U-net structure with 7 down-sampling convolutional layers (encoder), bottleneck and 7 up-sampling (decoder) transposed-convolutional layers with relu activation function followed by final convolution layer with tanh activation function.

Dimensions after each layer can be seen below (where 20 represents the batch size):

Original:  torch.Size([20, 3, 256, 256])
D1:  torch.Size([20, 64, 128, 128])
D2:  torch.Size([20, 128, 64, 64])
D3:  torch.Size([20, 256, 32, 32])
D4:  torch.Size([20, 512, 16, 16])
D5:  torch.Size([20, 512, 8, 8])
D6:  torch.Size([20, 512, 4, 4])
D7:  torch.Size([20, 512, 2, 2])
B:  torch.Size([20, 512, 1, 1])
U1:  torch.Size([20, 512, 2, 2])
U2:  torch.Size([20, 512, 4, 4])
U3:  torch.Size([20, 512, 8, 8])
U4:  torch.Size([20, 512, 16, 16])
U5:  torch.Size([20, 256, 32, 32])
U6:  torch.Size([20, 128, 64, 64])
U7:  torch.Size([20, 64, 128, 128])
Out:  torch.Size([20, 3, 256, 256])

Discriminator

Basic CNN with 4 convolutional layers with batch normalization and leaky relu activation function followed by final convolutional layer with a sigmoid activation function.

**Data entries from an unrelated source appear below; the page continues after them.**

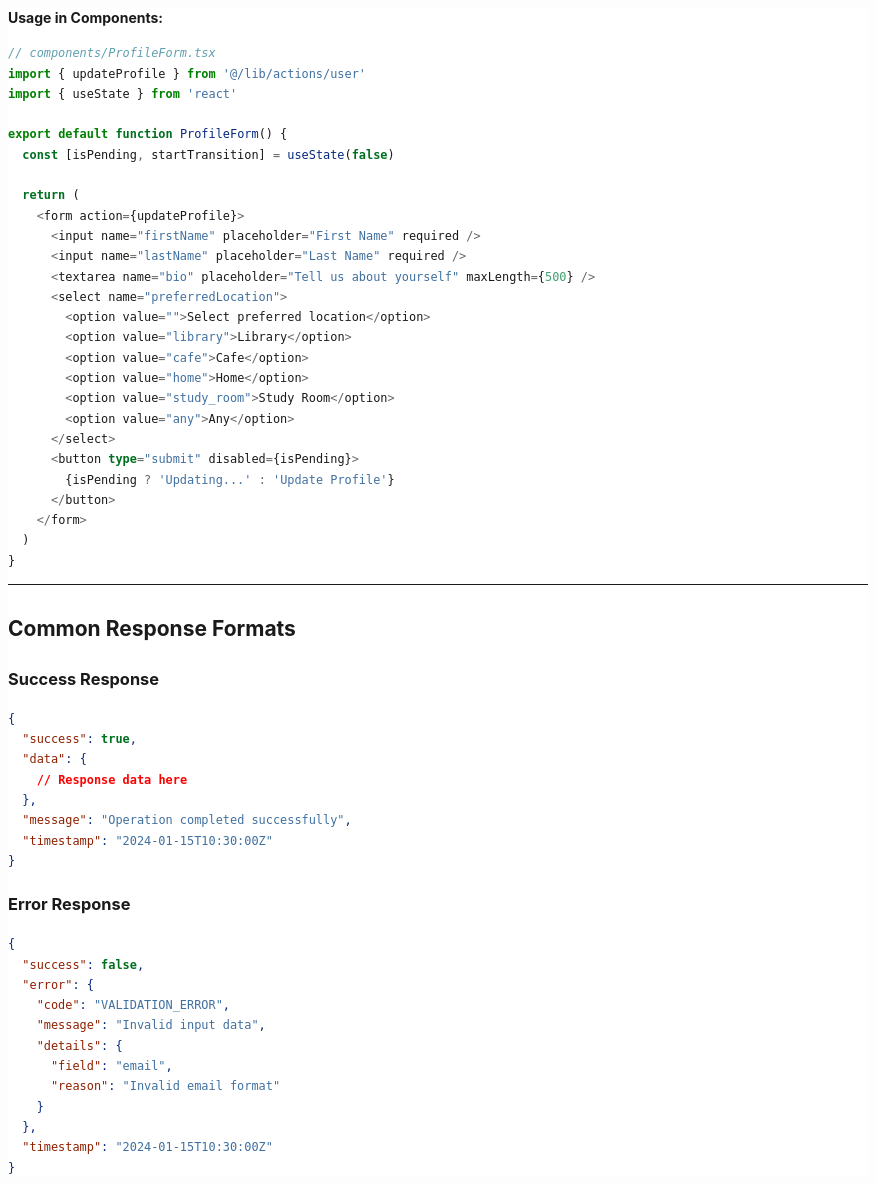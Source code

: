 **Usage in Components:**

```typescript
// components/ProfileForm.tsx
import { updateProfile } from '@/lib/actions/user'
import { useState } from 'react'

export default function ProfileForm() {
  const [isPending, startTransition] = useState(false)

  return (
    <form action={updateProfile}>
      <input name="firstName" placeholder="First Name" required />
      <input name="lastName" placeholder="Last Name" required />
      <textarea name="bio" placeholder="Tell us about yourself" maxLength={500} />
      <select name="preferredLocation">
        <option value="">Select preferred location</option>
        <option value="library">Library</option>
        <option value="cafe">Cafe</option>
        <option value="home">Home</option>
        <option value="study_room">Study Room</option>
        <option value="any">Any</option>
      </select>
      <button type="submit" disabled={isPending}>
        {isPending ? 'Updating...' : 'Update Profile'}
      </button>
    </form>
  )
}
```

---

## Common Response Formats

### Success Response

```json
{
  "success": true,
  "data": {
    // Response data here
  },
  "message": "Operation completed successfully",
  "timestamp": "2024-01-15T10:30:00Z"
}
```

### Error Response

```json
{
  "success": false,
  "error": {
    "code": "VALIDATION_ERROR",
    "message": "Invalid input data",
    "details": {
      "field": "email",
      "reason": "Invalid email format"
    }
  },
  "timestamp": "2024-01-15T10:30:00Z"
}
```
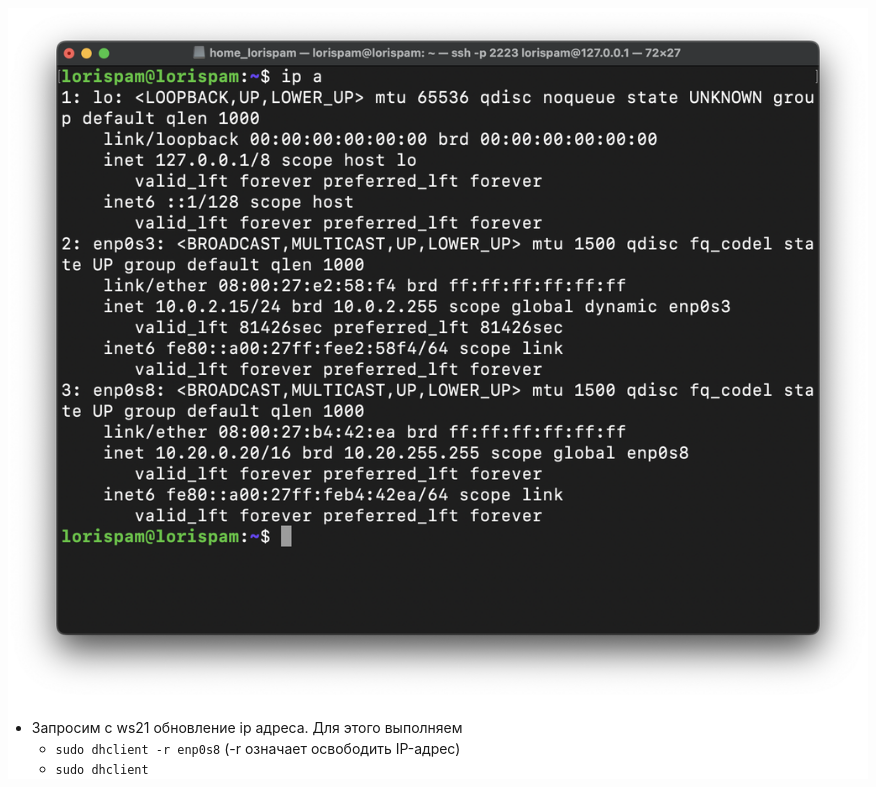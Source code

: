![linuxNetwork](images/70.png)  

- Запросим с ws21 обновление ip адреса. Для этого выполняем
  - `sudo dhclient -r enp0s8` (-r означает освободить IP-адрес)
  - `sudo dhclient`
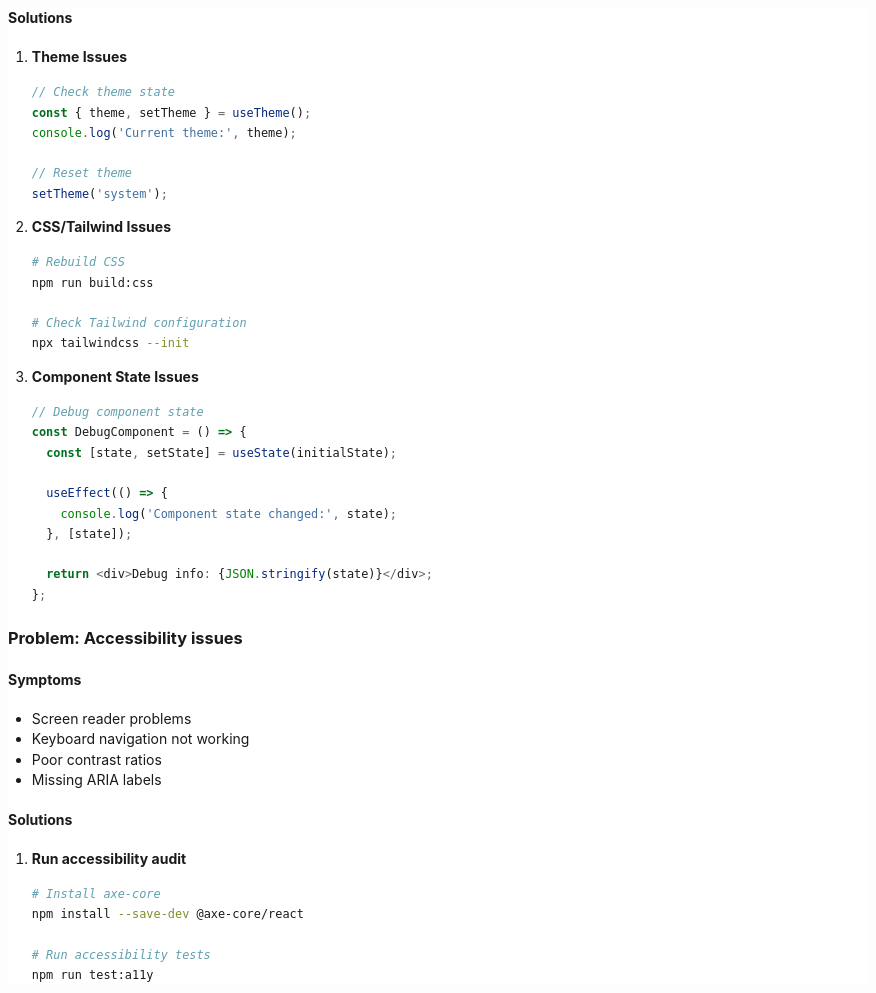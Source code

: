 #### Solutions

1. **Theme Issues**
   ```typescript
   // Check theme state
   const { theme, setTheme } = useTheme();
   console.log('Current theme:', theme);
   
   // Reset theme
   setTheme('system');
   ```

2. **CSS/Tailwind Issues**
   ```bash
   # Rebuild CSS
   npm run build:css
   
   # Check Tailwind configuration
   npx tailwindcss --init
   ```

3. **Component State Issues**
   ```typescript
   // Debug component state
   const DebugComponent = () => {
     const [state, setState] = useState(initialState);
     
     useEffect(() => {
       console.log('Component state changed:', state);
     }, [state]);
     
     return <div>Debug info: {JSON.stringify(state)}</div>;
   };
   ```

### Problem: Accessibility issues

#### Symptoms
- Screen reader problems
- Keyboard navigation not working
- Poor contrast ratios
- Missing ARIA labels

#### Solutions

1. **Run accessibility audit**
   ```bash
   # Install axe-core
   npm install --save-dev @axe-core/react
   
   # Run accessibility tests
   npm run test:a11y
   ```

Dimensions after each layer can be seen below (where 20 represents the batch size):

Original:  torch.Size([20, 3, 256, 256])
Conv1:  torch.Size([20, 64, 128, 128])
Conv2:  torch.Size([20, 128, 64, 64])
Conv3:  torch.Size([20, 256, 32, 32])
Conv4:  torch.Size([20, 512, 16, 16])
Conv5:  torch.Size([20, 1, 13, 13])
Out:  torch.Size([20, 1])

Run model.py to perform one forward operations of both models and visualize input and output of the generator net.

Examples

> Batch size:  3
> Number of patches for each image:  10
> Logos size:  torch.Size([30, 3, 256, 256])
> Fake images size:  torch.Size([30, 3, 256, 256])
> Clean image size:  torch.Size([30, 3, 256, 256])
> Discriminator output of generated size:  torch.Size([30, 1])
> Discriminator output of cleans size:  torch.Size([30, 1])

Training

Few of the models trained can be found here.

There are two options:

  • generator only
  • GAN

Models are saved after every epoch into the folder /checkpoints and the plots visualizing the losses re saved into the folder /plots.

Generator only

The generator is trained to transform input logo images into output generated images that are compared with clean images by the nn.MSELoss() criterion. This loss allows the network to minimize image distortion and at the same time reduce the noise, i.e. watermark within the image.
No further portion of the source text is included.